Materials provided:
Start of Block
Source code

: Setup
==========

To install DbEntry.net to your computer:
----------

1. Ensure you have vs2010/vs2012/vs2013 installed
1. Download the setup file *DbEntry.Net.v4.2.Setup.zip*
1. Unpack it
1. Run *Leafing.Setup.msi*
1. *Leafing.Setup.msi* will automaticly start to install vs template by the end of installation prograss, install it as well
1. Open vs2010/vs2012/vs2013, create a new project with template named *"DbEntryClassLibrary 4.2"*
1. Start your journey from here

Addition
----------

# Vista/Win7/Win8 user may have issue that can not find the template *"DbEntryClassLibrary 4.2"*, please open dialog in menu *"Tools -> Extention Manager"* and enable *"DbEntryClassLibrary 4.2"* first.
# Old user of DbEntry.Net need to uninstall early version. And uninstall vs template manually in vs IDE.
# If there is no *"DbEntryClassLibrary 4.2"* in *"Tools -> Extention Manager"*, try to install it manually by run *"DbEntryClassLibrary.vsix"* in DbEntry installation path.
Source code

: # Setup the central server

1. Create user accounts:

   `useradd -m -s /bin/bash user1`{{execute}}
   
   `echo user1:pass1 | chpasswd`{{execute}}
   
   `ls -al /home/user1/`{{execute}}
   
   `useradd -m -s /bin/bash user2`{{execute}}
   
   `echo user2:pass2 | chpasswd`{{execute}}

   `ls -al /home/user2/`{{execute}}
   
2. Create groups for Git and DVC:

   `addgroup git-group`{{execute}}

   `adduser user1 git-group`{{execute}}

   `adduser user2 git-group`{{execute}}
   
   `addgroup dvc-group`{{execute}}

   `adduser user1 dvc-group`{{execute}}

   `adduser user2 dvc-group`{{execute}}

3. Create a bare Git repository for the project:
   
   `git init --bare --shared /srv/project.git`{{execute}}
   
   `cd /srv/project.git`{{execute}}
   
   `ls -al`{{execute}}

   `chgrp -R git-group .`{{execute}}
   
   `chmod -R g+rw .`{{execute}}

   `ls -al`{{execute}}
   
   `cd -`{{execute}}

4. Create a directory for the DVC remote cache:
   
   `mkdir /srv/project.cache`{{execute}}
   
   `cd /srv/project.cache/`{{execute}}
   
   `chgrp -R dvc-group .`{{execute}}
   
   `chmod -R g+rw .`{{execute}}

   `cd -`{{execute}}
End of Block
Exercise requirements: Return everything in the records. Keep each line exactly as written.

Expected output:
Source code

: Setup
==========

To install DbEntry.net to your computer:
----------

1. Ensure you have vs2010/vs2012/vs2013 installed
1. Download the setup file *DbEntry.Net.v4.2.Setup.zip*
1. Unpack it
1. Run *Leafing.Setup.msi*
1. *Leafing.Setup.msi* will automaticly start to install vs template by the end of installation prograss, install it as well
1. Open vs2010/vs2012/vs2013, create a new project with template named *"DbEntryClassLibrary 4.2"*
1. Start your journey from here

Addition
----------

# Vista/Win7/Win8 user may have issue that can not find the template *"DbEntryClassLibrary 4.2"*, please open dialog in menu *"Tools -> Extention Manager"* and enable *"DbEntryClassLibrary 4.2"* first.
# Old user of DbEntry.Net need to uninstall early version. And uninstall vs template manually in vs IDE.
# If there is no *"DbEntryClassLibrary 4.2"* in *"Tools -> Extention Manager"*, try to install it manually by run *"DbEntryClassLibrary.vsix"* in DbEntry installation path.
Source code

: # Setup the central server

1. Create user accounts:

   `useradd -m -s /bin/bash user1`{{execute}}
   
   `echo user1:pass1 | chpasswd`{{execute}}
   
   `ls -al /home/user1/`{{execute}}
   
   `useradd -m -s /bin/bash user2`{{execute}}
   
   `echo user2:pass2 | chpasswd`{{execute}}

   `ls -al /home/user2/`{{execute}}
   
2. Create groups for Git and DVC:

   `addgroup git-group`{{execute}}

   `adduser user1 git-group`{{execute}}

   `adduser user2 git-group`{{execute}}
   
   `addgroup dvc-group`{{execute}}

   `adduser user1 dvc-group`{{execute}}

   `adduser user2 dvc-group`{{execute}}

3. Create a bare Git repository for the project:
   
   `git init --bare --shared /srv/project.git`{{execute}}
   
   `cd /srv/project.git`{{execute}}
   
   `ls -al`{{execute}}

   `chgrp -R git-group .`{{execute}}
   
   `chmod -R g+rw .`{{execute}}

   `ls -al`{{execute}}
   
   `cd -`{{execute}}

4. Create a directory for the DVC remote cache:
   
   `mkdir /srv/project.cache`{{execute}}
   
   `cd /srv/project.cache/`{{execute}}
   
   `chgrp -R dvc-group .`{{execute}}
   
   `chmod -R g+rw .`{{execute}}

   `cd -`{{execute}}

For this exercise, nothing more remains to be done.